[Exercise brief] Through the line that contains "All experiments are", return the data below exactly, starting at its first line; leave the rest out.
[[ Material to process, beginning ]]
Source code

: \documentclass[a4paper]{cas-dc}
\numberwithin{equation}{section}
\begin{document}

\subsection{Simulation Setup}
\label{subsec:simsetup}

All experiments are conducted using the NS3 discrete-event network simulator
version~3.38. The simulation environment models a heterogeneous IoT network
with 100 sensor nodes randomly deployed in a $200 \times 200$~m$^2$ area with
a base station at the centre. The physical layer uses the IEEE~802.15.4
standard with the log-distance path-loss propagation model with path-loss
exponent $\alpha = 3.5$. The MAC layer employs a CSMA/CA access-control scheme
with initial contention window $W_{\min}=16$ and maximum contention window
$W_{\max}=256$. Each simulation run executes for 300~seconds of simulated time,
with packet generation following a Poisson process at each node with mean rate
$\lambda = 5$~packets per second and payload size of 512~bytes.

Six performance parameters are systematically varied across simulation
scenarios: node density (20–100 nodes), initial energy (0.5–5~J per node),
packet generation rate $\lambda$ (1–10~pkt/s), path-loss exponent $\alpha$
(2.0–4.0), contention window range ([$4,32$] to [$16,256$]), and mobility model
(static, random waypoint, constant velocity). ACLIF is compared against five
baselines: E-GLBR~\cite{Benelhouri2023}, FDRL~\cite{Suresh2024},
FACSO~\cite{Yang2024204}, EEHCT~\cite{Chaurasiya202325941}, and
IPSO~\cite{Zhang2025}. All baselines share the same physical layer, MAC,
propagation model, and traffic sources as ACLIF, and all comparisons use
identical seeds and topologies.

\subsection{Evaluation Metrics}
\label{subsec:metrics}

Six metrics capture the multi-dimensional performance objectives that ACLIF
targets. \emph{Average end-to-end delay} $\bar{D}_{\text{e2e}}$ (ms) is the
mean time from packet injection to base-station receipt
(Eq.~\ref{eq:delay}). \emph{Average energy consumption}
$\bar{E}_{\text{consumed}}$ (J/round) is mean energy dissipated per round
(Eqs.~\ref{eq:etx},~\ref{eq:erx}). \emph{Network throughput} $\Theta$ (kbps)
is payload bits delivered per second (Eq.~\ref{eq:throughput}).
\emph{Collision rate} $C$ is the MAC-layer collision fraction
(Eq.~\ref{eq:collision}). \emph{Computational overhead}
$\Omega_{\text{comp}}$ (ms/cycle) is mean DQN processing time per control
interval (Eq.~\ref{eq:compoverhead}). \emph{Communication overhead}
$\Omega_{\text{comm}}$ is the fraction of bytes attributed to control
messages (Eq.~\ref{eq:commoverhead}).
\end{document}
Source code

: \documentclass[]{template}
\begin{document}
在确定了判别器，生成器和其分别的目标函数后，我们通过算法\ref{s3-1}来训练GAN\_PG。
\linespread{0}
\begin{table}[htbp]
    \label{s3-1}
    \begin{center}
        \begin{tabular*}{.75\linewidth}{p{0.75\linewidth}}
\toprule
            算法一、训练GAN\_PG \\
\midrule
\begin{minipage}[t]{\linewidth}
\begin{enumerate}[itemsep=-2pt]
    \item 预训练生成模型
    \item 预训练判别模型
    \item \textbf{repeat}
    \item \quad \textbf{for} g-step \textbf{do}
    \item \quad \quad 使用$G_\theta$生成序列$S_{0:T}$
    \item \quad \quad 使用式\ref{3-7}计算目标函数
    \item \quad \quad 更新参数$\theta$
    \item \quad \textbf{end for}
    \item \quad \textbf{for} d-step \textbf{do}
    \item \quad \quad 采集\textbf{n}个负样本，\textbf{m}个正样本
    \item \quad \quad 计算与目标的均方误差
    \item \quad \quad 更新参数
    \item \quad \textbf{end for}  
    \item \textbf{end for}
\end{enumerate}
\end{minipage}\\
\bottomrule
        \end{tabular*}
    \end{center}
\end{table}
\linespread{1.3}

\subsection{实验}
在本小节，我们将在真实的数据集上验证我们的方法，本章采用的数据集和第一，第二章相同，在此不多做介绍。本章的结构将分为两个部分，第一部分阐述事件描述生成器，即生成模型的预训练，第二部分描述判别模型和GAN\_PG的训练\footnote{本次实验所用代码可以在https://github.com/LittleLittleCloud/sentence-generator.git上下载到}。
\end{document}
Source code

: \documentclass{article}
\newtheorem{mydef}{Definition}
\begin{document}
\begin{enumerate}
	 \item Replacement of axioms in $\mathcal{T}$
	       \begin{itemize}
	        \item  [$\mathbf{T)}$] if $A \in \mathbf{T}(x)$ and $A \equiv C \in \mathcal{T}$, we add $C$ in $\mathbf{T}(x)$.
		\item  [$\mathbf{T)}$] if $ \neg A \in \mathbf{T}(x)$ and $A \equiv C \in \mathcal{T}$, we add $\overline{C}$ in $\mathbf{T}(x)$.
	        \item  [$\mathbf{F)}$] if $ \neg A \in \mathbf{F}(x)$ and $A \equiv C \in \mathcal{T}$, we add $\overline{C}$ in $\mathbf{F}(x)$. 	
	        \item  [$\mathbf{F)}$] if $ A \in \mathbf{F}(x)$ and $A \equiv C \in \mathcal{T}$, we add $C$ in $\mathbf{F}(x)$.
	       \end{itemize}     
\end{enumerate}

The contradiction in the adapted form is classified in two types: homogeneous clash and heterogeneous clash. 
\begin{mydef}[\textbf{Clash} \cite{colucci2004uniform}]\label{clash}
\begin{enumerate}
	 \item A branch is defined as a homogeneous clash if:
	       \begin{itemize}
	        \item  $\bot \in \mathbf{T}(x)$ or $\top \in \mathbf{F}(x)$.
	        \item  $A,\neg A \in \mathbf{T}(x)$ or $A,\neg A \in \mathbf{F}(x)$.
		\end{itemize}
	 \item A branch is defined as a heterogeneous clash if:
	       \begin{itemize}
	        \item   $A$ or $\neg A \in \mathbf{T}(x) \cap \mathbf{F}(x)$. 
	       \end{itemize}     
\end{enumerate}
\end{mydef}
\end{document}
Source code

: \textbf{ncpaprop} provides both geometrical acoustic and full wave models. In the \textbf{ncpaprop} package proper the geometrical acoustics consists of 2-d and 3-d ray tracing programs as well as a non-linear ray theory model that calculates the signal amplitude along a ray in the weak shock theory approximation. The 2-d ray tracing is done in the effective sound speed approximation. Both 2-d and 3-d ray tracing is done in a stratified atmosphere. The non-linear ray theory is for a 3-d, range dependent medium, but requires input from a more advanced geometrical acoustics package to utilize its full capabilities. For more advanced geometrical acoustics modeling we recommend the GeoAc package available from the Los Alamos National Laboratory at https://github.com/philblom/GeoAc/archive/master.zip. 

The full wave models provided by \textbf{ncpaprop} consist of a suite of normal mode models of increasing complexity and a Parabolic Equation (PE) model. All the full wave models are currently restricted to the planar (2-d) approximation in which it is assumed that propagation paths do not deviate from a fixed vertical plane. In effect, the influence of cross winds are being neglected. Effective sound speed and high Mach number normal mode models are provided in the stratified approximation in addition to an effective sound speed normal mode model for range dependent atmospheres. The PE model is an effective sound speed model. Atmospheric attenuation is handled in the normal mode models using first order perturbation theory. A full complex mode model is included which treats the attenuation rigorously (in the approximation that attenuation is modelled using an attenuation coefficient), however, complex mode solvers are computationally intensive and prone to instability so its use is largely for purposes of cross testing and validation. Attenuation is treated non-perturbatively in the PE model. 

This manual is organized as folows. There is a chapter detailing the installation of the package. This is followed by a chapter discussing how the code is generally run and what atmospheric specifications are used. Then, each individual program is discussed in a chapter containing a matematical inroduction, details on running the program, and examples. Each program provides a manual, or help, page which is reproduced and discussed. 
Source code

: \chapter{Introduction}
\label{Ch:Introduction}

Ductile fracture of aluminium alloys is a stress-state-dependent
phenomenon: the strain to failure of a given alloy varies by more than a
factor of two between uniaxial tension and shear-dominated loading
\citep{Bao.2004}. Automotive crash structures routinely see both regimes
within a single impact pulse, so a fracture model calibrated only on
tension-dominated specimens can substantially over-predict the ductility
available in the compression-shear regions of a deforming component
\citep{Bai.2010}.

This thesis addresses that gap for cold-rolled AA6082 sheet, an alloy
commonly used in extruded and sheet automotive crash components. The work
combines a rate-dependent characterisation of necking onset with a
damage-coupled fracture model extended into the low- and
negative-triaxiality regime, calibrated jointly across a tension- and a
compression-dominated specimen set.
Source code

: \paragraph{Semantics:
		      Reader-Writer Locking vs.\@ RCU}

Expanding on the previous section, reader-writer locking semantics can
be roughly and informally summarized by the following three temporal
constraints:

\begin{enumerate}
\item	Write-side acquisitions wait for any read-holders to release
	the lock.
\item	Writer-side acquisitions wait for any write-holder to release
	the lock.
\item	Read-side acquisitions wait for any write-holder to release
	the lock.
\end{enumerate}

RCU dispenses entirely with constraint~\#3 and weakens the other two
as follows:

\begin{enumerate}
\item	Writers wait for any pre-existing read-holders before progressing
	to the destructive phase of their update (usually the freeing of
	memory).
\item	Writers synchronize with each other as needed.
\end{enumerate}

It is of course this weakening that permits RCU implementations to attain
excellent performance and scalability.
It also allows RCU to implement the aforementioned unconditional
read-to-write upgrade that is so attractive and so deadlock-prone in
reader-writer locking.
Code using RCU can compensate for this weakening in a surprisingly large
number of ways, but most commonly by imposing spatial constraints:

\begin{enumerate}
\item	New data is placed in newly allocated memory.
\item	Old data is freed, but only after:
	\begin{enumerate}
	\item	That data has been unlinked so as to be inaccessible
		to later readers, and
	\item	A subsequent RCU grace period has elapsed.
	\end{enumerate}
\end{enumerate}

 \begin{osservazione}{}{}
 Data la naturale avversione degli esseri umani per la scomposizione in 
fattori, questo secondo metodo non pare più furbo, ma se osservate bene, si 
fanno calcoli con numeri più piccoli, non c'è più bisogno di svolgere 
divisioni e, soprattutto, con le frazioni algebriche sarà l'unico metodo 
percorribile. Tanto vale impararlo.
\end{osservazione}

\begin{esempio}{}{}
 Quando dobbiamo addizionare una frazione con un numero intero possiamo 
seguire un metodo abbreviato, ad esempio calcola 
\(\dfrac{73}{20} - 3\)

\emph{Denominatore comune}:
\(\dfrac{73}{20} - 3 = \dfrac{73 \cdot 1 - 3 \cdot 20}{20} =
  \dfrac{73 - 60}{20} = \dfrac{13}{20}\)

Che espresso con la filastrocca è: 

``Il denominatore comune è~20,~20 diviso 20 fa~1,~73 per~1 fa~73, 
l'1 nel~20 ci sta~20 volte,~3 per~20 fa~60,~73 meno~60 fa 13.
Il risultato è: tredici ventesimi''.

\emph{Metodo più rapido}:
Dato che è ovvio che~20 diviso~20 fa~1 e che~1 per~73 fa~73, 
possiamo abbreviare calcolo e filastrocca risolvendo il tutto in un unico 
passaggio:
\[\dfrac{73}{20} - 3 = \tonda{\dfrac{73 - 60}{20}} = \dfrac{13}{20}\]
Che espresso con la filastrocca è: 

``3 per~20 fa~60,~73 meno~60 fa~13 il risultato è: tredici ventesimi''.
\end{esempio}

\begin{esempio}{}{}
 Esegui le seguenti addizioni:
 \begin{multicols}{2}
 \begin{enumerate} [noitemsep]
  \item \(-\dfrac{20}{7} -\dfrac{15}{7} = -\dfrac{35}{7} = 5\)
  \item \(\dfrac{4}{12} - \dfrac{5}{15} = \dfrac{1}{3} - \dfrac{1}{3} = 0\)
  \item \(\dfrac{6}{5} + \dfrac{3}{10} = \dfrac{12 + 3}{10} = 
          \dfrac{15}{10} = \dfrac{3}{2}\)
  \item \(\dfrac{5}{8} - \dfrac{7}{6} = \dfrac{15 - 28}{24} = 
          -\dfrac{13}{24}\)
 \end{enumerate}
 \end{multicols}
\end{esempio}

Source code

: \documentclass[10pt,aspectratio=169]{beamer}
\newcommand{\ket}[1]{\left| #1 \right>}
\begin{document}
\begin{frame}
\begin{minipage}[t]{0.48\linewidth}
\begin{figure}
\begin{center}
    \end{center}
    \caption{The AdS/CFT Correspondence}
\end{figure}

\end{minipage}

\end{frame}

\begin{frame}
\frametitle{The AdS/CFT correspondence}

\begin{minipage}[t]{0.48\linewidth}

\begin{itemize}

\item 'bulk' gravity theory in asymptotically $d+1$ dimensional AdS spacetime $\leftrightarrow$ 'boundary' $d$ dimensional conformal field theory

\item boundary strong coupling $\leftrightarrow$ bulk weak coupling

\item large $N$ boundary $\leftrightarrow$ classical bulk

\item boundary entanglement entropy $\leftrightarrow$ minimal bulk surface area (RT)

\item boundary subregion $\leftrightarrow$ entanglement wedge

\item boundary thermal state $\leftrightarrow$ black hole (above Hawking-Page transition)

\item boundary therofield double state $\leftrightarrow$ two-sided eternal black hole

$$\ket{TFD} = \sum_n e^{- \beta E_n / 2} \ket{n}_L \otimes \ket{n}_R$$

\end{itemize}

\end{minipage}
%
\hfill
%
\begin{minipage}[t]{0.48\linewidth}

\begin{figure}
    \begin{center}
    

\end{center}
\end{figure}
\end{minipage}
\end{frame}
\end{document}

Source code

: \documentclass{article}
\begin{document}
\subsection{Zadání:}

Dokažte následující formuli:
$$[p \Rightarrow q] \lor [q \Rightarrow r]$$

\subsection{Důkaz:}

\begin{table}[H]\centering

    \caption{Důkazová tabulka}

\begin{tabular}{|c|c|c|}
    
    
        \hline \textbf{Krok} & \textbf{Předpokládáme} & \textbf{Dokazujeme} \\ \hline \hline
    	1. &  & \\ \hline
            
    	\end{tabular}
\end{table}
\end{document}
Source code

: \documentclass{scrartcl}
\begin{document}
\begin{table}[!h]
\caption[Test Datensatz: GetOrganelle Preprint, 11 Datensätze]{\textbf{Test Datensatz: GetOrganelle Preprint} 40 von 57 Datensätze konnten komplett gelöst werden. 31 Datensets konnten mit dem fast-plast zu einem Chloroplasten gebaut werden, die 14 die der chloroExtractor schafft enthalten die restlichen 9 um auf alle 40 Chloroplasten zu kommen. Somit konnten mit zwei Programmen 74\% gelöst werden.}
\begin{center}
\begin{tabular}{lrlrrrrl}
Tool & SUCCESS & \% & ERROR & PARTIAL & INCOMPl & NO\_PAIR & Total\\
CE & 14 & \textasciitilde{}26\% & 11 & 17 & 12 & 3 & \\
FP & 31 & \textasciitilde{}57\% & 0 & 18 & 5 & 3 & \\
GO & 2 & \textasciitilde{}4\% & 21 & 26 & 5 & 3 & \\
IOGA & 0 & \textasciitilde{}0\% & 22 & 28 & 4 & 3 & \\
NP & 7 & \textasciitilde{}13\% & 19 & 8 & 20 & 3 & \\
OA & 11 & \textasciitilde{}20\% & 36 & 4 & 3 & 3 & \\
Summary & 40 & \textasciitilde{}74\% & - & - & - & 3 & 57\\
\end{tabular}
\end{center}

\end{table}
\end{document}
[[ Material to process, end ]]
[Output for this exercise]
Source code

: \documentclass[a4paper]{cas-dc}
\numberwithin{equation}{section}
\begin{document}

\subsection{Simulation Setup}
\label{subsec:simsetup}

All experiments are conducted using the NS3 discrete-event network simulator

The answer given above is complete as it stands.